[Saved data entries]
------------------------------------

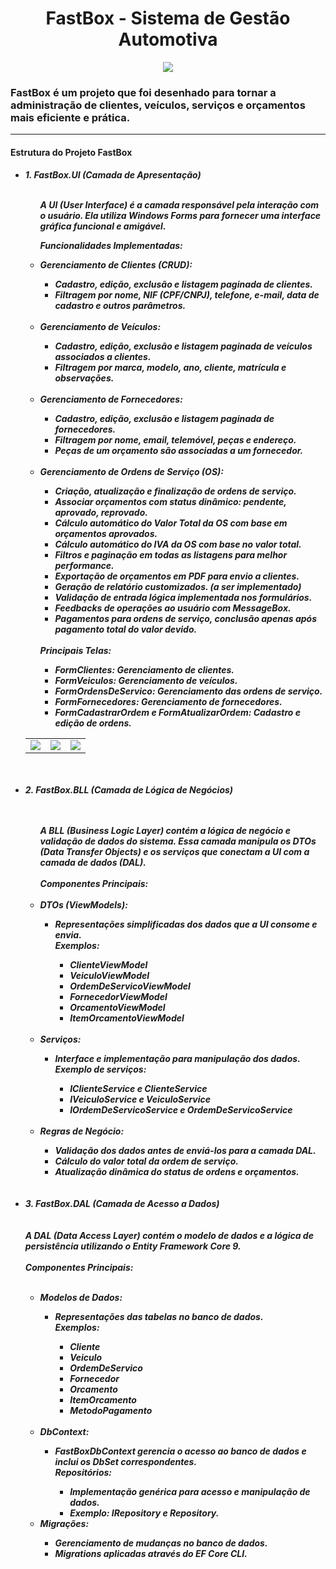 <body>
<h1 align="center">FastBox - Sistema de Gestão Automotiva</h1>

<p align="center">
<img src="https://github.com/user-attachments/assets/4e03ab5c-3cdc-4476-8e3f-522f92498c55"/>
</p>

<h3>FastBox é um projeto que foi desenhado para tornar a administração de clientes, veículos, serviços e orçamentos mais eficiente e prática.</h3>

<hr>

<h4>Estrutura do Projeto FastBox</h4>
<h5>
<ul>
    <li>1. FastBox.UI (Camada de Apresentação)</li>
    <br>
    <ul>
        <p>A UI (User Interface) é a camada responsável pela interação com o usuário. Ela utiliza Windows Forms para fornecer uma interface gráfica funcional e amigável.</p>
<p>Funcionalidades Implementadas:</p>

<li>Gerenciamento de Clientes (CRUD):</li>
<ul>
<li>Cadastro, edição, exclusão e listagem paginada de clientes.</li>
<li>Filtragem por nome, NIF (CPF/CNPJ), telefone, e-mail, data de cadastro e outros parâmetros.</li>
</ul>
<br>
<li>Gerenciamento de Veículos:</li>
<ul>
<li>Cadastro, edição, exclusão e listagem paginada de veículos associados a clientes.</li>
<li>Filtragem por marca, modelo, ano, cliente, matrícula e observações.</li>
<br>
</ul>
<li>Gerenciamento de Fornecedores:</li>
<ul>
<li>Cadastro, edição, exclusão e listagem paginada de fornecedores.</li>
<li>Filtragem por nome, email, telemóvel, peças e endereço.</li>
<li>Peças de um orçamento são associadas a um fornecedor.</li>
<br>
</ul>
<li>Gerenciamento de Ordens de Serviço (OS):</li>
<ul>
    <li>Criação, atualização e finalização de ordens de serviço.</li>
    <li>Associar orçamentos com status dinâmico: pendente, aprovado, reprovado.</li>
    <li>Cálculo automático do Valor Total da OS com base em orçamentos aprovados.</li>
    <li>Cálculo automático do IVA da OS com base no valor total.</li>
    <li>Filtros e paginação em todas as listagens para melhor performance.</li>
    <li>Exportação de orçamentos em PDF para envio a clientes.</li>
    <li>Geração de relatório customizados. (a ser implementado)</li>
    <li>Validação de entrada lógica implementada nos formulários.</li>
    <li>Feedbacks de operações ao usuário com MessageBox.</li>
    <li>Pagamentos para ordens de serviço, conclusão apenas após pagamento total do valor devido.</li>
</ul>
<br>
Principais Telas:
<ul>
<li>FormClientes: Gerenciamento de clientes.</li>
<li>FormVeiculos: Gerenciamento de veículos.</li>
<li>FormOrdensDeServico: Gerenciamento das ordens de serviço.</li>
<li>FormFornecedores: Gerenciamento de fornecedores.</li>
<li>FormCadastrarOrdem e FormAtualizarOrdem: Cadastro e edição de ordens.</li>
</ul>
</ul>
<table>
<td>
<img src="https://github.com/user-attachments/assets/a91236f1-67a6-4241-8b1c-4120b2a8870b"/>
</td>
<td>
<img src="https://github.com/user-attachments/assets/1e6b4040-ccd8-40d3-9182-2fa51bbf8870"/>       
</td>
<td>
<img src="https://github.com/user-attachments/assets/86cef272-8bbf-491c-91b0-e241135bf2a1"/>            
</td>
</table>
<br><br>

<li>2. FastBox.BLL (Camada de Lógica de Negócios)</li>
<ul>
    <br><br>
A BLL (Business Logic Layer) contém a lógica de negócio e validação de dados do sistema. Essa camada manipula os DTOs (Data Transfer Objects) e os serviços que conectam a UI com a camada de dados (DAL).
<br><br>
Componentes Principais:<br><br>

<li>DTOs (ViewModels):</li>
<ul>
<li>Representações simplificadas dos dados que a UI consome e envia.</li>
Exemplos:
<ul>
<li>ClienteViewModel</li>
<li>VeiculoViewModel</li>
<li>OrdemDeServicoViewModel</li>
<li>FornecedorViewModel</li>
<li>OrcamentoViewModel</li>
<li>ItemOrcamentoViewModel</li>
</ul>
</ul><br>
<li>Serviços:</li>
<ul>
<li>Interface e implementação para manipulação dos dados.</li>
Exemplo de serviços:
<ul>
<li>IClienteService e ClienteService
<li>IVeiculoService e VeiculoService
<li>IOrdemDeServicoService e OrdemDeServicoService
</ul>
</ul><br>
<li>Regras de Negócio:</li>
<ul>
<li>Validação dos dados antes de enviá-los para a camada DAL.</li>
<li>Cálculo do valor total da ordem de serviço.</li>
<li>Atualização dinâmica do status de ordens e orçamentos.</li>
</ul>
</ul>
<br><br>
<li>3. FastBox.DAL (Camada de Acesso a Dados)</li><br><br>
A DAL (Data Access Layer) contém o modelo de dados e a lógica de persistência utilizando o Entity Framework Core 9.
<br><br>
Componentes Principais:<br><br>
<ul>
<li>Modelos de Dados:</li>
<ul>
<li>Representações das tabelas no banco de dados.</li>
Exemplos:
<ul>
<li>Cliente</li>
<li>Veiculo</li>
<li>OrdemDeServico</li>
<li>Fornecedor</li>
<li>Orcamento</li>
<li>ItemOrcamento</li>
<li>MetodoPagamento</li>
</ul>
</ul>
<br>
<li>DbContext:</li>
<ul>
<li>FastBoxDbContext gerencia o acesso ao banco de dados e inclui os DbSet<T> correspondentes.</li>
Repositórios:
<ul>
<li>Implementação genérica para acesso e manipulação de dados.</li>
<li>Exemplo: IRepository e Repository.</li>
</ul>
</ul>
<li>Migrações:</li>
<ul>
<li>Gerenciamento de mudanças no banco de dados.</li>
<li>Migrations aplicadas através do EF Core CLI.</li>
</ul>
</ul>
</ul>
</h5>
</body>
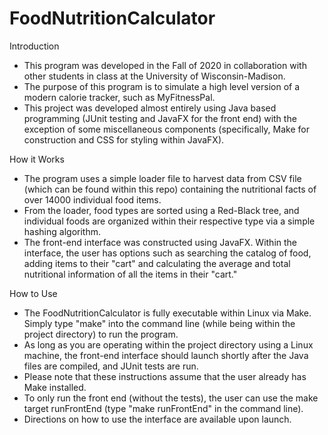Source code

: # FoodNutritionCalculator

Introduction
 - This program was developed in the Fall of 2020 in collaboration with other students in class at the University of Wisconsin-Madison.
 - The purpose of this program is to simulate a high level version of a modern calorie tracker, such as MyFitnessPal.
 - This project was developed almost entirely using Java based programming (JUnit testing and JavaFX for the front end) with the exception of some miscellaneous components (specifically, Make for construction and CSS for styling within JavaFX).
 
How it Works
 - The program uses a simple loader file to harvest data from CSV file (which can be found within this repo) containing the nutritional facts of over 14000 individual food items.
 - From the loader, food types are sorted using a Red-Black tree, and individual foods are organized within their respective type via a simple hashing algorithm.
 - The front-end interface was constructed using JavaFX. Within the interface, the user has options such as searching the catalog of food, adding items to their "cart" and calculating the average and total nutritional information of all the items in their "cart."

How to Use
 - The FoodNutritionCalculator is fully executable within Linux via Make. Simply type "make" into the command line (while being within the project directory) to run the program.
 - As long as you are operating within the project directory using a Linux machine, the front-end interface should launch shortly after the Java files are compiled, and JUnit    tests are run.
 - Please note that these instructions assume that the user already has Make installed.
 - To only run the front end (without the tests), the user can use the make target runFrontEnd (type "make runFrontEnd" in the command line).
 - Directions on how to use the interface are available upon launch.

------------------------------------

_Task item_
Report how many lines in the data contain the word "exclusão", with no words besides the number.

_Written solution_
3